Analysis: Russia broke the stock market. Now there’s only one reliable way to make money
As markets sink on fears that the economy is heading toward, or is possibly already in, a recession, individual investors are searching for higher ground to protect their assets.
This time around, however, investors are hitting a snag. Since June 1, all of the popular inflation hedges have lost money. Benchmark crude, gold, silver, indexes that track REITs and TIPS as well as bitcoin are all down.
In other words, traditional inflation hedges aren’t hedging inflation.
The cause is a confluence of issues: Inflation is running high on a global scale, and the pandemic and geopolitical chaos spurred by Russia’s invasion of Ukraine have upended bets that have typically paid off.
When inflation hits, investors have tended to put their money in the things that are getting more expensive. That has usually been a winning strategy.
Inflation, by definition, is a decline in the buying power of the dollar or other currencies. But today is different: The strength of the US dollar is growing on a global scale despite purchasing less domestically. Job growth and other economic data remain relatively strong, leading investors to believe that the Fed will continue to raise interest rates at a hawkish clip.

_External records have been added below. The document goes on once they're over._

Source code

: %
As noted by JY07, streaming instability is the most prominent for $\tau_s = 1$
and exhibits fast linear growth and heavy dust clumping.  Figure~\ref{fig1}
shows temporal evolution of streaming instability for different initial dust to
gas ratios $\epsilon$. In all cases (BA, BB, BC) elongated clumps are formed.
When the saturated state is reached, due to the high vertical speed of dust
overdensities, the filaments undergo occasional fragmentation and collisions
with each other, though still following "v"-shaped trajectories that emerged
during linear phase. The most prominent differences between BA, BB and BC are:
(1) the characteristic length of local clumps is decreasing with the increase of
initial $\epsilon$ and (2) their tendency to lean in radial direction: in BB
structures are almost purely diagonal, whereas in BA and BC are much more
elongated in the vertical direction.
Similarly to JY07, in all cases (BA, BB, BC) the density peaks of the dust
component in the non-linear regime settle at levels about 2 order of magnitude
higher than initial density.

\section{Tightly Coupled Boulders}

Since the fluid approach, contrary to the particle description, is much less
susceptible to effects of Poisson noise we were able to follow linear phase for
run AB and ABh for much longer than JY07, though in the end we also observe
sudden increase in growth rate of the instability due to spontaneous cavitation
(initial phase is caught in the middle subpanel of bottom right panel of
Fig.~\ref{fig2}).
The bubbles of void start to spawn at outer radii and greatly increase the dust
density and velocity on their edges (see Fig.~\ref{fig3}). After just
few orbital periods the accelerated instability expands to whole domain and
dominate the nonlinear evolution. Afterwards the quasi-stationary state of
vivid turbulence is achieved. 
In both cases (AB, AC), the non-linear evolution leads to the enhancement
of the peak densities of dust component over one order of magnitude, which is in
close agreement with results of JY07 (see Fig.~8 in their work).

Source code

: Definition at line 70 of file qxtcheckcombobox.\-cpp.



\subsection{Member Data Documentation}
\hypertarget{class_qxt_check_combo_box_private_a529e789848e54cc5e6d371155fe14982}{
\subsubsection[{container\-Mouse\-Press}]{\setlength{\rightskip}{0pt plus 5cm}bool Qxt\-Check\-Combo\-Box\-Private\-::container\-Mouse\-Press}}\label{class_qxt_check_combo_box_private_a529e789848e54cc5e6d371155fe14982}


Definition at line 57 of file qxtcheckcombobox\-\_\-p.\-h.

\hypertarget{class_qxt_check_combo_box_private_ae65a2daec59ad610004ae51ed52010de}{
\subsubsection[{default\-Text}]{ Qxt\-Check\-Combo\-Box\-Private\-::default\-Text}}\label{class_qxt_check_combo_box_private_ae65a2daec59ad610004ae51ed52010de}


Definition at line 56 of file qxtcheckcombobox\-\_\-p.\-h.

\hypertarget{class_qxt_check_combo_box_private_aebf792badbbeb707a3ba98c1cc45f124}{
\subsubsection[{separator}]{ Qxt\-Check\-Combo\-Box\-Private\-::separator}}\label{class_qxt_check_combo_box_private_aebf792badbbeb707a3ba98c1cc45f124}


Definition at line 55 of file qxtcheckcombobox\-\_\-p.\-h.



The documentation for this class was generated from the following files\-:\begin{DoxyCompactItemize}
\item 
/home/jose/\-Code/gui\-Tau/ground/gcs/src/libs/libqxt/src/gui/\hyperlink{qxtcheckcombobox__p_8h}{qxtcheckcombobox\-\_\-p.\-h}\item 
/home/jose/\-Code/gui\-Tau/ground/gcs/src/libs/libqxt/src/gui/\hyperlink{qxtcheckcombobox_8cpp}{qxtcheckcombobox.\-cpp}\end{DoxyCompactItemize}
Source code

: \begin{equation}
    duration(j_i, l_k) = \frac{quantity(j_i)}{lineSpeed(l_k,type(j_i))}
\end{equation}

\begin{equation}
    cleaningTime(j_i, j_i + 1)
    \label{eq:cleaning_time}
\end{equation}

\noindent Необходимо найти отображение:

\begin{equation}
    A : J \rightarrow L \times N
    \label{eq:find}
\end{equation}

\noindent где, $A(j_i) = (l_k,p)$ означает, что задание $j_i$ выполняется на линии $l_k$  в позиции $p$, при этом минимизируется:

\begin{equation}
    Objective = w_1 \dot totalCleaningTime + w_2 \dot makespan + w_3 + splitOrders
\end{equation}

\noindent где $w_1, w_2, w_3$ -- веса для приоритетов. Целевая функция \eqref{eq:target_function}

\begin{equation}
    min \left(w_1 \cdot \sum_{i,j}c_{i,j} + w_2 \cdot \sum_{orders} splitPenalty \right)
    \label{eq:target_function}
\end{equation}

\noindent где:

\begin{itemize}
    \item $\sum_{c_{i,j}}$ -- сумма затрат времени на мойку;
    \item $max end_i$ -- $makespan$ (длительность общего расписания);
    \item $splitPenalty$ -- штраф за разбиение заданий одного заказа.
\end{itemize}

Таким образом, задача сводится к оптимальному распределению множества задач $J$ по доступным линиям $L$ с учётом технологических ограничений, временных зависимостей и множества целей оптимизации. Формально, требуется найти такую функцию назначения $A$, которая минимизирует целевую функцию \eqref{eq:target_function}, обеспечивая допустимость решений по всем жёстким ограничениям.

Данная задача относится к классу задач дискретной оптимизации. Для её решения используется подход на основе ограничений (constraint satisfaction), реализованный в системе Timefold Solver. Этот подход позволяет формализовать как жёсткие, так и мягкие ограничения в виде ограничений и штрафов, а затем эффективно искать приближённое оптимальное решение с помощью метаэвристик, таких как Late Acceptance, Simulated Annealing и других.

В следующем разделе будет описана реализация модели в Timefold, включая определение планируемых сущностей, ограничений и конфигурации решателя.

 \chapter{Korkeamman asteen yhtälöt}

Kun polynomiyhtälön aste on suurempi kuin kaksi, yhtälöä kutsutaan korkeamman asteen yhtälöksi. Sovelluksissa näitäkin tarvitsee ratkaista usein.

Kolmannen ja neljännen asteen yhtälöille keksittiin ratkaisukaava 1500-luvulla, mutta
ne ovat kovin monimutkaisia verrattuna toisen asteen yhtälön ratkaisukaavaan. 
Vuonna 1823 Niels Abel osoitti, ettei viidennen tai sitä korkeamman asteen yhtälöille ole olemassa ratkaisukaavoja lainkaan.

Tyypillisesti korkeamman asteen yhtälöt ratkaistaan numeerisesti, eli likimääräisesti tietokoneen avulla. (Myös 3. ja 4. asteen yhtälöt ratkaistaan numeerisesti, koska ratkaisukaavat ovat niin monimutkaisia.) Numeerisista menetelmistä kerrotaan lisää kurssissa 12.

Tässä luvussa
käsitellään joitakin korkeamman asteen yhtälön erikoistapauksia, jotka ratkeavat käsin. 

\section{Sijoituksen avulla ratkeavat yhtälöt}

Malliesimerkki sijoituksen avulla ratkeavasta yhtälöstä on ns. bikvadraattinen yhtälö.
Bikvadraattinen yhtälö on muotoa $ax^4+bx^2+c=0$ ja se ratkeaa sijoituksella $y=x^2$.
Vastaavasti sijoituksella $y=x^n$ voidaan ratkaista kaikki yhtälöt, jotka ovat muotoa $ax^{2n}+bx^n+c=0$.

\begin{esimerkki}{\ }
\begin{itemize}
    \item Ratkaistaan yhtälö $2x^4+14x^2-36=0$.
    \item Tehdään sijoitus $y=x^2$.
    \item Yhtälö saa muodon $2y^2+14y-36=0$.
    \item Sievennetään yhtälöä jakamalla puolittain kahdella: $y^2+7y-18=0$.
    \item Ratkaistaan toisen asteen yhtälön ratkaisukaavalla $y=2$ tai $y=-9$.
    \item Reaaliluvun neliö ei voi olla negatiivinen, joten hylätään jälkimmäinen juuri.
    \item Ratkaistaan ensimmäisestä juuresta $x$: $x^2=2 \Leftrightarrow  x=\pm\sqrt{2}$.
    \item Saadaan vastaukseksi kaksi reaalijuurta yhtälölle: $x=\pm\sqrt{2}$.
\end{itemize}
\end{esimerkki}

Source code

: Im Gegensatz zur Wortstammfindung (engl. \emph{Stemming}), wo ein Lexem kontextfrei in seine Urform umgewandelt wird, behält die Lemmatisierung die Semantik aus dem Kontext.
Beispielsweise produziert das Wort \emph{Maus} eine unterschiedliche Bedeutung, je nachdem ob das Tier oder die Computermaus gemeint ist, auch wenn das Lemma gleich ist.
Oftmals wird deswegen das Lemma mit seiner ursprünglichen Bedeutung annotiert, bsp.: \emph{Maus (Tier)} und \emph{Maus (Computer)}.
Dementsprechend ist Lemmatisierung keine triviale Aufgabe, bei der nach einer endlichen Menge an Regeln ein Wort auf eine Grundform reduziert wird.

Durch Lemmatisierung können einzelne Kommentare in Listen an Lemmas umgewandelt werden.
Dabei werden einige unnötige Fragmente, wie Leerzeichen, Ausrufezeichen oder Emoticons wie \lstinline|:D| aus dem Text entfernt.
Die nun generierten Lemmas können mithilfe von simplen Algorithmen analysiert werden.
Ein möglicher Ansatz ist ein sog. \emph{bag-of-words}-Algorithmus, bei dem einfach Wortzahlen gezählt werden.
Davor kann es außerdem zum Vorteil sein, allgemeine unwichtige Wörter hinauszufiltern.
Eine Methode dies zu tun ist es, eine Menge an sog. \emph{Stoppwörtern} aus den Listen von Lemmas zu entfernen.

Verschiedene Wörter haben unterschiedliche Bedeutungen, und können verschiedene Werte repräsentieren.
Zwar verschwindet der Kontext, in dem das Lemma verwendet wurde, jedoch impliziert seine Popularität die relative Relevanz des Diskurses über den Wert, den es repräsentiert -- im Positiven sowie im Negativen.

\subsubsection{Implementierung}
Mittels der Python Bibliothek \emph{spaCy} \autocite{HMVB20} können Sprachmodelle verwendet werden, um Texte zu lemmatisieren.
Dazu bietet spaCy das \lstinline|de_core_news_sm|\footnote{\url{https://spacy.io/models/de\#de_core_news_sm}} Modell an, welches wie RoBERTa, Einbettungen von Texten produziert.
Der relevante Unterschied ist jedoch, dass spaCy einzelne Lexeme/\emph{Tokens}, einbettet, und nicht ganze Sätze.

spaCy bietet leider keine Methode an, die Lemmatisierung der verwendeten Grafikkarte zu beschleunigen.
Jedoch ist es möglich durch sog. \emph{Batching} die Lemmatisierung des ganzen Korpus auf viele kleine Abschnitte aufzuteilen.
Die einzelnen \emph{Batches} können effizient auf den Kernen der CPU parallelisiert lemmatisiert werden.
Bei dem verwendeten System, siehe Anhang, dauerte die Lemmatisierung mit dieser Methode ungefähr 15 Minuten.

That boosts the dollar, which in turn hurts the value of gold.
REITs and cryptos, meanwhile, have not been safe from geopolitical tumult and rising interest rates, either, spooking investors. Oil has recently fallen from record highs as the Biden administration works to tap emergency reserves and increase supply.
TIPS were created to protect against inflation by adjusting returns based on changes in the Consumer Price Index — investors get paid more as inflation rises. But inflation is now at its highest rate since the 1980s and TIPS returns are dropping. That’s because prices react more to what’s expected to happen with inflation in the years to come. Inflation reflects future expected prices, and rate hikes by the Fed have been influencing those expectations.
“Trying to hedge inflation is really hard,” said Tom Graff, head of investments at Facet Wealth. “Markets are always going to price on what they think is going to happen over an extended period of time and they’re not foolish: Inflation is spiking at the moment but it’s probably not going to continue forever.”
As long as the Fed is credible and says it is going to work to bring prices down, inflation won’t be fully priced into the hedge, he said.
Too late to hedge
The most reliable hedge against inflation, however: stocks. As long as you have patience. Equities historically have overcome inflation, but over an extended time period.
“Over the long haul, equities tend to outperform inflation by a wide margin. But it’s really more like a marathoner beating a sprinter over the long run,” said Shawn Cruz, head trading strategist at TD Ameritrade. Many investors look to readjust their portfolios in the meantime.
“In my opinion, the world gets the joke: the Fed is going to stamp out inflation one way or the other,” he said. “The inflation trade is over.” Instead of attempting to hedge against rising prices, Graff added, individual investors would be much better off running the marathon and riding out the current market volatility.
The bad news is investors are going to have a hard time making money in this inflationary environment — even if they are hedged against it. The good news is that the financial markets don’t appear to believe inflation is truly entrenched in the US economy.